The performance of the model run on two epochs has a Loss of 0.48 and accuracy of 0.86. I thought Loss is 1- Accuracy. How is the loss and Accuracy both fairly large?
In the expected output section it talks about training model on CPU and then training on GPU. Is the code running off of my machine’s CPU or GPU or the Coursera servers in the cloud? Is there someway to control whether the model runs off of CPU or GPU (whether on my machine or on Coursra’s servers) by specifying in code or does the require much more sophisticated understanding of hardware. See below:
Based on the summary output the model we run is ~23M parameters? That seems quite large considering how expensive compute is and the fact we’re using either our computer CPU or GPU or Coursera’s cloud resources. I guess 23M parameter model does require a lot of compute to train then? Trying to develop an intuition for how expensive compute might be based on parameter count and data set size.
Loss is not equal to 1 - Accuracy. The loss (or cost) is computed from the mathematical formula that gets minimized during training. Accuracy is computed from a complete different formula, and is used to evaluate how well your model performs.

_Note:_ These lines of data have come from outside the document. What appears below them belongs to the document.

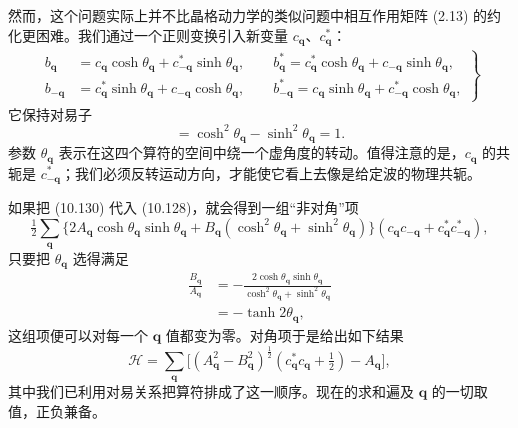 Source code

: 然而，这个问题实际上并不比晶格动力学的类似问题中相互作用矩阵 (2.13) 的约化更困难。我们通过一个正则变换引入新变量 $c_{\mathbf{q}}$、$c_{\mathbf{q}}^*$：
\begin{align*}
\left.
\begin{aligned}
b_{\mathbf{q}} &= c_{\mathbf{q}}\cosh\theta_{\mathbf{q}} + c_{-\mathbf{q}}^*\sinh\theta_{\mathbf{q}}, \qquad b_{\mathbf{q}}^* = c_{\mathbf{q}}^*\cosh\theta_{\mathbf{q}} + c_{-\mathbf{q}}\sinh\theta_{\mathbf{q}}, \\
b_{-\mathbf{q}} &= c_{\mathbf{q}}^*\sinh\theta_{\mathbf{q}} + c_{-\mathbf{q}}\cosh\theta_{\mathbf{q}}, \qquad b_{-\mathbf{q}}^* = c_{\mathbf{q}}\sinh\theta_{\mathbf{q}} + c_{-\mathbf{q}}^*\cosh\theta_{\mathbf{q}},
\end{aligned}
\right\} \tag{10.130}
\end{align*}
它保持对易子
\begin{equation*}
[c_{\mathbf{q}}, c_{\mathbf{q}}^*] = \cosh^2\theta_{\mathbf{q}} - \sinh^2\theta_{\mathbf{q}} = 1. \tag{10.131}
\end{equation*}
参数 $\theta_{\mathbf{q}}$ 表示在这四个算符的空间中绕一个虚角度的转动。值得注意的是，$c_{\mathbf{q}}$ 的共轭是 $c_{-\mathbf{q}}^*$；我们必须反转运动方向，才能使它看上去像是给定波的物理共轭。

如果把 (10.130) 代入 (10.128)，就会得到一组“非对角”项
\begin{equation*}
\tfrac{1}{2} \sum_{\mathbf{q}} \bigl\{ 2A_{\mathbf{q}}\cosh\theta_{\mathbf{q}}\sinh\theta_{\mathbf{q}} + B_{\mathbf{q}}(\cosh^2\theta_{\mathbf{q}} + \sinh^2\theta_{\mathbf{q}}) \bigr\} (c_{\mathbf{q}} c_{-\mathbf{q}} + c_{\mathbf{q}}^* c_{-\mathbf{q}}^*), \tag{10.132}
\end{equation*}
只要把 $\theta_{\mathbf{q}}$ 选得满足
\begin{align*}
\frac{B_{\mathbf{q}}}{A_{\mathbf{q}}} &= -\frac{2\cosh\theta_{\mathbf{q}}\sinh\theta_{\mathbf{q}}}{\cosh^2\theta_{\mathbf{q}} + \sinh^2\theta_{\mathbf{q}}} \\
&= -\tanh 2\theta_{\mathbf{q}}, \tag{10.133}
\end{align*}
这组项便可以对每一个 $\mathbf{q}$ 值都变为零。对角项于是给出如下结果
\begin{equation*}
\mathcal{H} = \sum_{\mathbf{q}} \bigl[ (A_{\mathbf{q}}^2 - B_{\mathbf{q}}^2)^{\frac{1}{2}} (c_{\mathbf{q}}^* c_{\mathbf{q}} + \tfrac{1}{2}) - A_{\mathbf{q}} \bigr], \tag{10.134}
\end{equation*}
其中我们已利用对易关系把算符排成了这一顺序。现在的求和遍及 $\mathbf{q}$ 的一切取值，正负兼备。

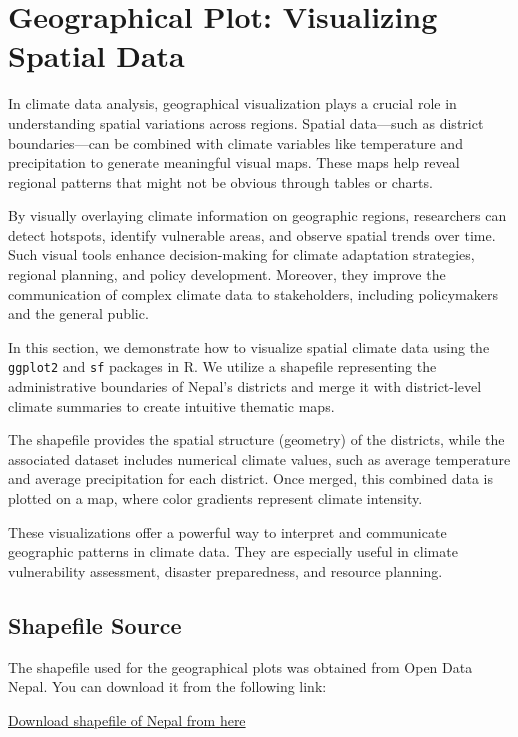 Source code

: \section{Geographical Plot: Visualizing Spatial Data}

In climate data analysis, geographical visualization plays a crucial role in understanding spatial variations across regions. Spatial data—such as district boundaries—can be combined with climate variables like temperature and precipitation to generate meaningful visual maps. These maps help reveal regional patterns that might not be obvious through tables or charts.

By visually overlaying climate information on geographic regions, researchers can detect hotspots, identify vulnerable areas, and observe spatial trends over time. Such visual tools enhance decision-making for climate adaptation strategies, regional planning, and policy development. Moreover, they improve the communication of complex climate data to stakeholders, including policymakers and the general public.

In this section, we demonstrate how to visualize spatial climate data using the \texttt{ggplot2} and \texttt{sf} packages in R. We utilize a shapefile representing the administrative boundaries of Nepal’s districts and merge it with district-level climate summaries to create intuitive thematic maps.

The shapefile provides the spatial structure (geometry) of the districts, while the associated dataset includes numerical climate values, such as average temperature and average precipitation for each district. Once merged, this combined data is plotted on a map, where color gradients represent climate intensity.

These visualizations offer a powerful way to interpret and communicate geographic patterns in climate data. They are especially useful in climate vulnerability assessment, disaster preparedness, and resource planning.

\subsection*{Shapefile Source}

The shapefile used for the geographical plots was obtained from Open Data Nepal. You can download it from the following link:

\href{https://opendatanepal.com/dataset/new-political-and-administrative-boundaries-shapefile-of-nepal}{Download shapefile of Nepal from here}


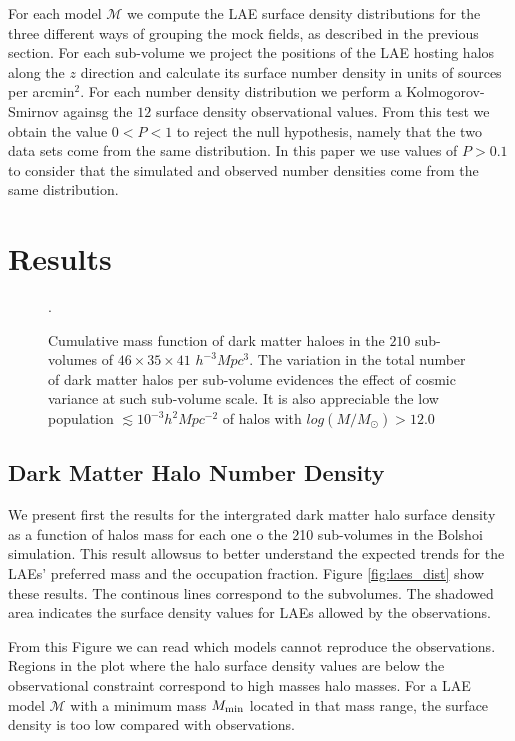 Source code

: \documentclass{emulateapj}
\begin{document}
For each model ${\mathcal M}$ we compute the LAE surface density
distributions for the three different ways of grouping the mock
fields, as described in the previous section. For each sub-volume we
project the positions of the LAE hosting halos along the $z$ direction
and calculate its surface number density in units of sources per
arcmin$^{2}$. For each number density distribution we perform a
Kolmogorov-Smirnov againsg the $12$ surface density observational
values. From this test we obtain the value $0<P<1$ to reject the null
hypothesis, namely that the two data sets come from the same
distribution. In this paper we use values of $P>0.1$ to consider that
the simulated and observed number densities come from the same
distribution. 

\section{Results}


\begin{figure}
\begin{center}
\caption{ \label{figure:laes_dist} Cumulative mass function of dark
  matter haloes in the $210$ sub-volumes of $46\times 35\times 41$
  $h^{-3}Mpc^{3}$. The variation in the total number of dark matter
  halos per sub-volume  evidences the effect of cosmic variance at
  such sub-volume scale. It is also appreciable the low population
  $\lesssim10^{-3}h^{2}Mpc^{-2}$ of halos with
  $log(M/M_{\odot})>12.0$}. 
\end{center} 
\end{figure}


\subsection{Dark Matter Halo Number Density}
We present first the results for  the intergrated dark matter halo surface
density as a function of halos mass for each one o the 210 sub-volumes in
the Bolshoi simulation. This result allowsus to better understand the
expected trends for the LAEs' preferred mass and the occupation
fraction. Figure \ref{fig:laes_dist} show these results. The continous lines
correspond to the subvolumes. The shadowed area indicates the surface
density values for LAEs allowed by the observations. 

From this Figure we can read which models cannot reproduce the
observations. Regions in the plot where the halo surface density
values are below the observational constraint correspond to high
masses halo masses. For a LAE model ${\mathcal M}$ with a minimum mass
$M_{\rm   min}$ located in that mass range, the surface density is too
low compared with observations. 
\end{document}
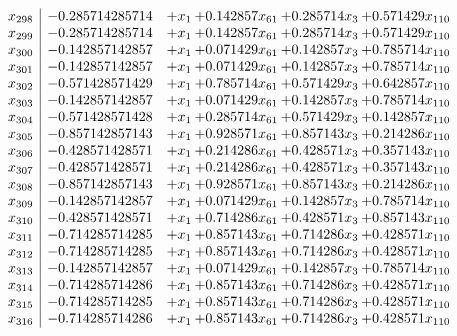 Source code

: \documentclass[11pt]{article}
\begin{document}
\[\begin{array}{c| c c@{\hskip 2pt} c@{\hskip 2pt} c@{\hskip 2pt} c@{\hskip 2pt} }
 x_{298}   &  -0.285714285714 & +  x_{1} & + 0.142857 x_{61} & + 0.285714 x_{3} & + 0.571429 x_{110}\\
 x_{299}   &  -0.285714285714 & +  x_{1} & + 0.142857 x_{61} & + 0.285714 x_{3} & + 0.571429 x_{110}\\
 x_{300}   &  -0.142857142857 & +  x_{1} & + 0.071429 x_{61} & + 0.142857 x_{3} & + 0.785714 x_{110}\\
 x_{301}   &  -0.142857142857 & +  x_{1} & + 0.071429 x_{61} & + 0.142857 x_{3} & + 0.785714 x_{110}\\
 x_{302}   &  -0.571428571429 & +  x_{1} & + 0.785714 x_{61} & + 0.571429 x_{3} & + 0.642857 x_{110}\\
 x_{303}   &  -0.142857142857 & +  x_{1} & + 0.071429 x_{61} & + 0.142857 x_{3} & + 0.785714 x_{110}\\
 x_{304}   &  -0.571428571428 & +  x_{1} & + 0.285714 x_{61} & + 0.571429 x_{3} & + 0.142857 x_{110}\\
 x_{305}   &  -0.857142857143 & +  x_{1} & + 0.928571 x_{61} & + 0.857143 x_{3} & + 0.214286 x_{110}\\
 x_{306}   &  -0.428571428571 & +  x_{1} & + 0.214286 x_{61} & + 0.428571 x_{3} & + 0.357143 x_{110}\\
 x_{307}   &  -0.428571428571 & +  x_{1} & + 0.214286 x_{61} & + 0.428571 x_{3} & + 0.357143 x_{110}\\
 x_{308}   &  -0.857142857143 & +  x_{1} & + 0.928571 x_{61} & + 0.857143 x_{3} & + 0.214286 x_{110}\\
 x_{309}   &  -0.142857142857 & +  x_{1} & + 0.071429 x_{61} & + 0.142857 x_{3} & + 0.785714 x_{110}\\
 x_{310}   &  -0.428571428571 & +  x_{1} & + 0.714286 x_{61} & + 0.428571 x_{3} & + 0.857143 x_{110}\\
 x_{311}   &  -0.714285714285 & +  x_{1} & + 0.857143 x_{61} & + 0.714286 x_{3} & + 0.428571 x_{110}\\
 x_{312}   &  -0.714285714285 & +  x_{1} & + 0.857143 x_{61} & + 0.714286 x_{3} & + 0.428571 x_{110}\\
 x_{313}   &  -0.142857142857 & +  x_{1} & + 0.071429 x_{61} & + 0.142857 x_{3} & + 0.785714 x_{110}\\
 x_{314}   &  -0.714285714286 & +  x_{1} & + 0.857143 x_{61} & + 0.714286 x_{3} & + 0.428571 x_{110}\\
 x_{315}   &  -0.714285714285 & +  x_{1} & + 0.857143 x_{61} & + 0.714286 x_{3} & + 0.428571 x_{110}\\
 x_{316}   &  -0.714285714286 & +  x_{1} & + 0.857143 x_{61} & + 0.714286 x_{3} & + 0.428571 x_{110}\\

\end{array}\]
\end{document}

If you haven’t downloaded the assignment files offline, then the assignment is running off Coursera servers. I believe that for most assignments, it is run off CPUs rather than GPUs.
There are indeed some things to note to perform training on GPU, and it is important to know the specs of the GPU hardware. One of the main problems is whether or not the model will fit onto a GPU. In the code, you need to “put” both your model and input data onto the GPU, and the way to do this is different for different implementations.
Running inference on 23M parameters shouldn’t take up that much resources. The training can take up resources, so we’re usually just fine-tuning a pre-trained model for the assignments (fine-tuning requires significantly less resources).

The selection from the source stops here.